Give again, word for word, only the lines of the material below from its first line through the one that holds "## Description"; pictures stay out.

■ ■ ■ ■ ■

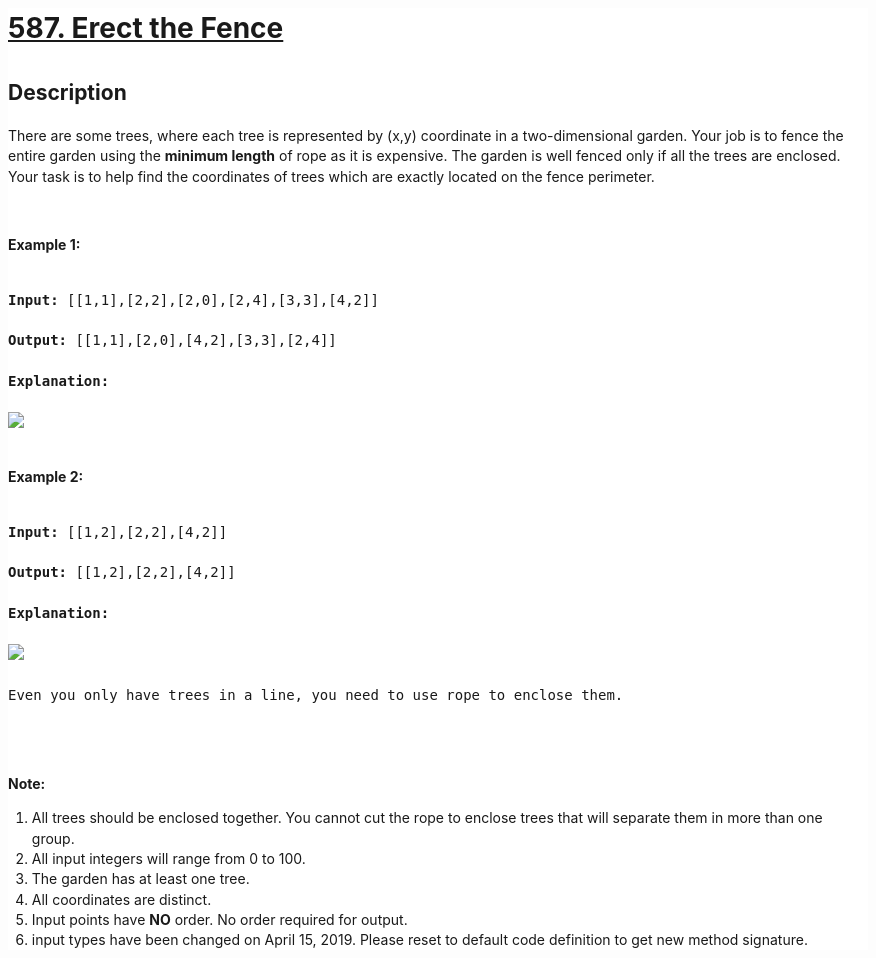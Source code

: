 # [587. Erect the Fence](https://leetcode.com/problems/erect-the-fence)



## Description

<p>There are some trees, where each tree is represented by (x,y) coordinate in a two-dimensional garden. Your job is to fence the entire garden using the <b>minimum length</b> of rope as it is expensive. The garden is well fenced only if all the trees are enclosed. Your task is to help find the coordinates of trees which are exactly located on the fence perimeter.</p>



<p>&nbsp;</p>



<p><b>Example 1:</b></p>



<pre>

<b>Input:</b> [[1,1],[2,2],[2,0],[2,4],[3,3],[4,2]]

<b>Output:</b> [[1,1],[2,0],[4,2],[3,3],[2,4]]

<b>Explanation:</b>

<img src="https://cdn.jsdelivr.net/gh/yanglr/leetcode-ac@master/assets/0500-0599/0587.Erect%20the%20Fence/images/erect_the_fence_1.png" style="width: 100%; max-width: 320px" />

</pre>



<p><b>Example 2:</b></p>



<pre>

<b>Input:</b> [[1,2],[2,2],[4,2]]

<b>Output:</b> [[1,2],[2,2],[4,2]]

<b>Explanation:</b>

<img src="https://cdn.jsdelivr.net/gh/yanglr/leetcode-ac@master/assets/0500-0599/0587.Erect%20the%20Fence/images/erect_the_fence_2.png" style="width: 100%; max-width: 320px" />

Even you only have trees in a line, you need to use rope to enclose them. 

</pre>



<p>&nbsp;</p>



<p><strong>Note:</strong></p>



<ol>
	<li>All trees should be enclosed together. You cannot cut the rope to enclose trees that will separate them in more than one group.</li>
	<li>All input integers will range from 0 to 100.</li>
	<li>The garden has at least one tree.</li>
	<li>All coordinates are distinct.</li>
	<li>Input points have <b>NO</b> order. No order required for output.</li>
	<li>input types have been changed on April 15, 2019. Please reset to default code definition to get new method signature.</li>
</ol>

■ ■ ■ ■ ■

### FINAL ANSWER
Source code

: # [587. Erect the Fence](https://leetcode.com/problems/erect-the-fence)



## Description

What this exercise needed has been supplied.